▶ [EXERCISE GOAL] Apart from the pictures, every entry must be retyped exactly.

▶ [MATERIAL PROVIDED]
Content starts

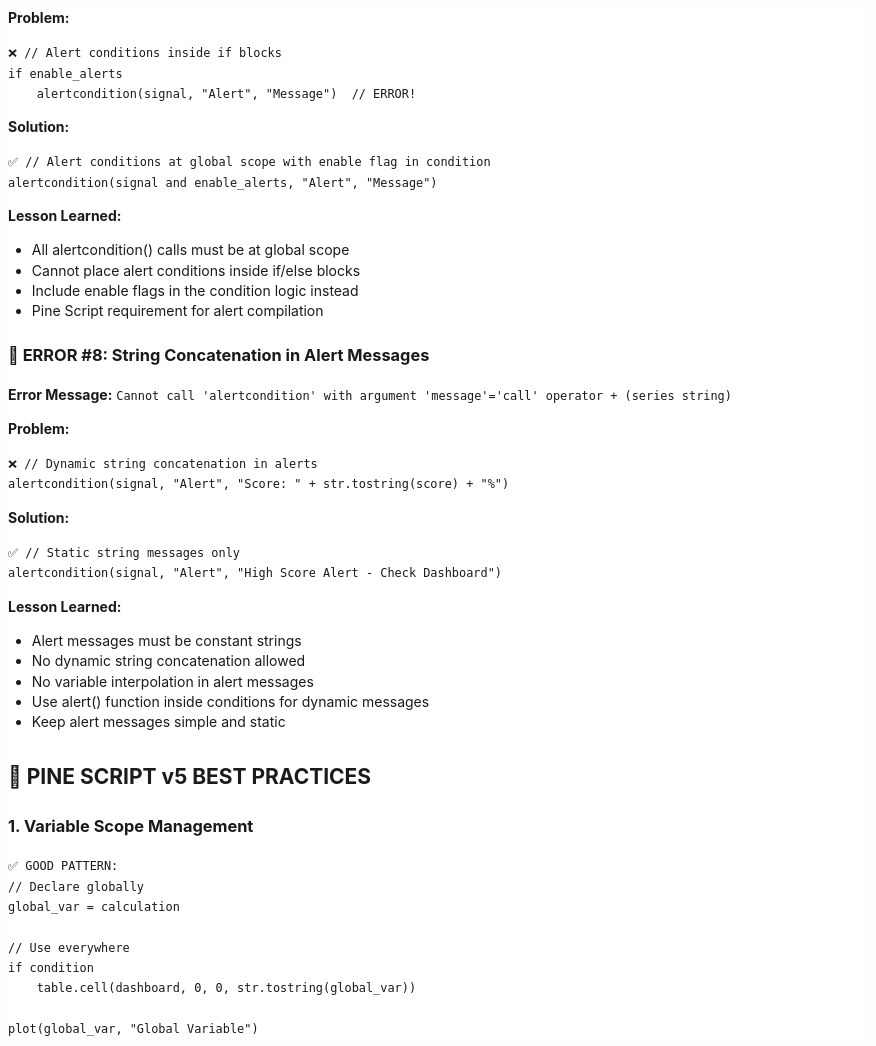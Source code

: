 **Problem:**
```pinescript
❌ // Alert conditions inside if blocks
if enable_alerts
    alertcondition(signal, "Alert", "Message")  // ERROR!
```

**Solution:**
```pinescript
✅ // Alert conditions at global scope with enable flag in condition
alertcondition(signal and enable_alerts, "Alert", "Message")
```

**Lesson Learned:**
- All alertcondition() calls must be at global scope
- Cannot place alert conditions inside if/else blocks
- Include enable flags in the condition logic instead
- Pine Script requirement for alert compilation

### 🚨 **ERROR #8: String Concatenation in Alert Messages**
**Error Message:** `Cannot call 'alertcondition' with argument 'message'='call' operator + (series string)`

**Problem:**
```pinescript
❌ // Dynamic string concatenation in alerts
alertcondition(signal, "Alert", "Score: " + str.tostring(score) + "%")
```

**Solution:**
```pinescript
✅ // Static string messages only
alertcondition(signal, "Alert", "High Score Alert - Check Dashboard")
```

**Lesson Learned:**
- Alert messages must be constant strings
- No dynamic string concatenation allowed
- No variable interpolation in alert messages
- Use alert() function inside conditions for dynamic messages
- Keep alert messages simple and static

## 🎯 **PINE SCRIPT v5 BEST PRACTICES**

### **1. Variable Scope Management**
```pinescript
✅ GOOD PATTERN:
// Declare globally
global_var = calculation

// Use everywhere
if condition
    table.cell(dashboard, 0, 0, str.tostring(global_var))

plot(global_var, "Global Variable")
```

Content ends

▶ [THE COMPLETED TASK]
Source code

: **Problem:**
```pinescript
❌ // Alert conditions inside if blocks
if enable_alerts
    alertcondition(signal, "Alert", "Message")  // ERROR!
```

**Solution:**
```pinescript
✅ // Alert conditions at global scope with enable flag in condition
alertcondition(signal and enable_alerts, "Alert", "Message")
```

**Lesson Learned:**
- All alertcondition() calls must be at global scope
- Cannot place alert conditions inside if/else blocks
- Include enable flags in the condition logic instead
- Pine Script requirement for alert compilation

### 🚨 **ERROR #8: String Concatenation in Alert Messages**
**Error Message:** `Cannot call 'alertcondition' with argument 'message'='call' operator + (series string)`

**Problem:**
```pinescript
❌ // Dynamic string concatenation in alerts
alertcondition(signal, "Alert", "Score: " + str.tostring(score) + "%")
```

**Solution:**
```pinescript
✅ // Static string messages only
alertcondition(signal, "Alert", "High Score Alert - Check Dashboard")
```

**Lesson Learned:**
- Alert messages must be constant strings
- No dynamic string concatenation allowed
- No variable interpolation in alert messages
- Use alert() function inside conditions for dynamic messages
- Keep alert messages simple and static

## 🎯 **PINE SCRIPT v5 BEST PRACTICES**

### **1. Variable Scope Management**
```pinescript
✅ GOOD PATTERN:
// Declare globally
global_var = calculation

// Use everywhere
if condition
    table.cell(dashboard, 0, 0, str.tostring(global_var))

plot(global_var, "Global Variable")
```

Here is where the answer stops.